The analysis begins with significant exploration of the inner texture of the healing of the blind man in John 9 (pp. 3-22). The careful attention to the stages of the drama and the nature of the discourse at each stage adopted an approach like a literary critic would take to a play or a novel. After analyzing the inner texture of the drama, Martyn investigated the intertexture of the statements about exclusion from the synagogue. Working with oral-scribal intertexture on the basis of the term aposynagogos, 'excluded from the synagogue', Martyn moved into social intertexture, namely the social phenomenon of exclusion from synagogues in early Christianity. The rhetoric of the Johannine text itself, namely the statement that 'The Jews had already agreed that...', convinces Martyn to move beyond oral-scribal and social intertexture to historical intertexture. He posits that leaders of the Jewish community in which the Fourth Gospel was written had recently introduced guidelines for identifying Jews who wanted to hold a dual allegiance to Moses and to Jesus as Messiah. In Martyn's terms:

Even against the will of some of the synagogue leaders, the Heretic Benediction is now employed in order formally and irretrievably to separate the church from the synagogue. (pp. 40-1)

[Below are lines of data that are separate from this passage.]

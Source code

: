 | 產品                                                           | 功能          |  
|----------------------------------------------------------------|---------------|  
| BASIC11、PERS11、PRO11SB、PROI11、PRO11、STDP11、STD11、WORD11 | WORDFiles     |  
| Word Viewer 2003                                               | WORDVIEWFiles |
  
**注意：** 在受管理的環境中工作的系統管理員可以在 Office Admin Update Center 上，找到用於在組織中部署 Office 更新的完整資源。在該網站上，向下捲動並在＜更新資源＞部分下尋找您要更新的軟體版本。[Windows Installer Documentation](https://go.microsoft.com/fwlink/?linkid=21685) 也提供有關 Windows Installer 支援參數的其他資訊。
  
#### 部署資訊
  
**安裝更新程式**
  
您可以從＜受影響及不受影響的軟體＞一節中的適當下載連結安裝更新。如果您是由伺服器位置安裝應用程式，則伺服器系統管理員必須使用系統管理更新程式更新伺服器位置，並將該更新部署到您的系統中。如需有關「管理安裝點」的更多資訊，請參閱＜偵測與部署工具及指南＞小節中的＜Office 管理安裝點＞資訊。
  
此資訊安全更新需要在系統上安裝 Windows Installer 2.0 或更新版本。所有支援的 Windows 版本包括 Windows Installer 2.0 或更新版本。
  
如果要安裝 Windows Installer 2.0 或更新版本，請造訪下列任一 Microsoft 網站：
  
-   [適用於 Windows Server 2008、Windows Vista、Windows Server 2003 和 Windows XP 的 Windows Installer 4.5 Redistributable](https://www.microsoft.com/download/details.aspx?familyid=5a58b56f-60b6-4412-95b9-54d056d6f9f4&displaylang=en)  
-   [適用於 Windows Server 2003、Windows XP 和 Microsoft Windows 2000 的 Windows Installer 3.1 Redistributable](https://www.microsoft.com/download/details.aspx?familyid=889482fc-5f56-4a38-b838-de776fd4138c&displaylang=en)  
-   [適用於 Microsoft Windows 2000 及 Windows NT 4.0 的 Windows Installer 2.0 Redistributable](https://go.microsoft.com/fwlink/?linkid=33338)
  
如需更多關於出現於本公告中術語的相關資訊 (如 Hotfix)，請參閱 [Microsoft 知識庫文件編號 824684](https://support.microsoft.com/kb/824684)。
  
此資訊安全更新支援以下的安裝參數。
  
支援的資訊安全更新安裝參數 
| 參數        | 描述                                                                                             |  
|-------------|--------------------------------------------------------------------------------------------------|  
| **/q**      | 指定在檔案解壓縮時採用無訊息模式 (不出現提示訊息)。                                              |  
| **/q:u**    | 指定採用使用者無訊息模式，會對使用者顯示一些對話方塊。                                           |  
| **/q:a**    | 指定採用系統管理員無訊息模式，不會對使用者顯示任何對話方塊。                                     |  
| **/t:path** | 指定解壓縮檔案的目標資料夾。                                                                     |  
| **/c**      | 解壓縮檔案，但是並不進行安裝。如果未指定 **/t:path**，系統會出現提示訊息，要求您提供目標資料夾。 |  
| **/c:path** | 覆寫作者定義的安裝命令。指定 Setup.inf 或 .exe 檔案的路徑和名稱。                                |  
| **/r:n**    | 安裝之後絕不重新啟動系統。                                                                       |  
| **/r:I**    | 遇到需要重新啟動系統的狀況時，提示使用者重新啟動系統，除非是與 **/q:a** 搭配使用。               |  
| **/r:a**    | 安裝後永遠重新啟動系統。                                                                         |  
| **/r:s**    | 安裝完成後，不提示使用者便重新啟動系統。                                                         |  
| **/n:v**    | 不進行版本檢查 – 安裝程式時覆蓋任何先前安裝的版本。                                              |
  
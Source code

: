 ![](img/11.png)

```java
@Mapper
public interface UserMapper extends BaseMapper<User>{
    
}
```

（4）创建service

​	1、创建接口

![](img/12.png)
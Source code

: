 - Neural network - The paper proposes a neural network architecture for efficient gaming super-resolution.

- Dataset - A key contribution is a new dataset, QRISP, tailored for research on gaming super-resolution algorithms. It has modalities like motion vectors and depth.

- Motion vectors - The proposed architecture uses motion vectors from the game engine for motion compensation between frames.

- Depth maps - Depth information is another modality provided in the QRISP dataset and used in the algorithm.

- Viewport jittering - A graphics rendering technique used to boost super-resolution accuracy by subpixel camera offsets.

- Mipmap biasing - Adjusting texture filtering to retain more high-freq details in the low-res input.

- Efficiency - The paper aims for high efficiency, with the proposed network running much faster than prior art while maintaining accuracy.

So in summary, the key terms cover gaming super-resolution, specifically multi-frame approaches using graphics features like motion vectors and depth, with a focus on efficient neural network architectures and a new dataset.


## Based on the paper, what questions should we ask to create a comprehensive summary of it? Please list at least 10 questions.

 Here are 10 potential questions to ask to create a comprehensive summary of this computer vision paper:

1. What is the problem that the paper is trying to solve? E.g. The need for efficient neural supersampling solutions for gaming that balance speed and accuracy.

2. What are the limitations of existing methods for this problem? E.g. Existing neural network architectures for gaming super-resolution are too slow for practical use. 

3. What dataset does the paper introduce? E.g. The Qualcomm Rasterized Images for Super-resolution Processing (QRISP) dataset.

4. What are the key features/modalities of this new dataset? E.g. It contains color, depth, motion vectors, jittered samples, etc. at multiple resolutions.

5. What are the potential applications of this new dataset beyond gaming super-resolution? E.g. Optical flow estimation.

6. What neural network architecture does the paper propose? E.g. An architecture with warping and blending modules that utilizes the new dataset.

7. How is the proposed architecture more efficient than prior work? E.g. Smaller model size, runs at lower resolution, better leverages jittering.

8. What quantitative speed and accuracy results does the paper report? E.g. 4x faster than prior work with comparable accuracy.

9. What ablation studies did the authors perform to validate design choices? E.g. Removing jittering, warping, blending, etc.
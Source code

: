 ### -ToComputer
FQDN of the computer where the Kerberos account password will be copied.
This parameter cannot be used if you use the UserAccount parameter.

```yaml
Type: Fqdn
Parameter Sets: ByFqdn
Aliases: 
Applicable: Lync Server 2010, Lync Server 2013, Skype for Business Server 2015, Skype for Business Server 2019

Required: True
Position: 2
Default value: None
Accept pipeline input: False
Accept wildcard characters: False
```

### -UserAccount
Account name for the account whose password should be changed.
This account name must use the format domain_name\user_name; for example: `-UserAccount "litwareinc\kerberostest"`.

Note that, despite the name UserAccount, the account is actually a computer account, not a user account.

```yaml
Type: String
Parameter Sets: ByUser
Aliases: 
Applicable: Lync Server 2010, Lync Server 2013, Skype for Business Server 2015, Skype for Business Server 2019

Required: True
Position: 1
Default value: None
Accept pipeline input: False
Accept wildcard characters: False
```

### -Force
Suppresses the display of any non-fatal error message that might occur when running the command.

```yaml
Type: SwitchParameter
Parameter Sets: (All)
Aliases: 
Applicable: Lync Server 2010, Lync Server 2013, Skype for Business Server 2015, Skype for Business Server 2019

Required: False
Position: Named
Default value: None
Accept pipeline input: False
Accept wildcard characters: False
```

At this point Martyn has circled back to the home base of a historical critic. But a new step in New Testament exegesis occurred when a fictive drama became the medium for a new datum in the history of early Christianity. Moreover, once Martyn had posited this new historical datum, he returned to the inner texture of the Fourth Gospel to show both the nature of Johannine discourse and the nature of the conversation in early Christianity. Only after careful analysis of John 5 and 7 in the context of the entire narrative (pp. 45-88) does he posit the theological terms that functioned in the conversation (pp. 91-142). Again, this is essentially an interdisciplinary mode of analysis, namely an exploration of fictive narrative to reconstruct a particular social and historical context.

Since Martyn's book does not use explicit rhetorical resources in its analysis, it is only embryonically socio-rhetorical. The approach, however, was a harbinger of the new paradigm in New Testament studies. The decisive move beyond a historical-critical paradigm occurred when Martyn used the discourse and drama of a narrative he considered to be fictive to inform the reader about the social, historical and theological terms of a situation in post-70 Christianity. In Martyn's analysis, the Johannine drama is a symbolic representation of the terms and dynamics of conflict in the Johannine community, much like a modern novel or short story may be a commentary on our own times. The manner in which Martyn correlates his insight into the narrative's dramatic fiction with the social and theological experience of exclusion from synagogues creates an essentially interdisciplinary mode of analysis. Written in 1968, the study is not formulated in interdisciplinary terms; rather, it operates in the domain of historical-critical interpretation and moves outside this domain only by the manner in which it enters seriously into the narrative drama and explores its meanings. The absence of explicitly literary or rhetorical resources also keeps the analysis of the argumentative texture of the pertinent Johannine passages closer to the mode of historical-critical exegesis. Nevertheless, the procedure itself and its conclusions point forward to an approach that works systematically out from the discourse in the text to wider and wider circles of meaning.


From: Vernon K. Robbins (1996) The Tapestry of Early Christian Discourse: Rhetoric, Society and Ideology, London: Routledge: 118-120.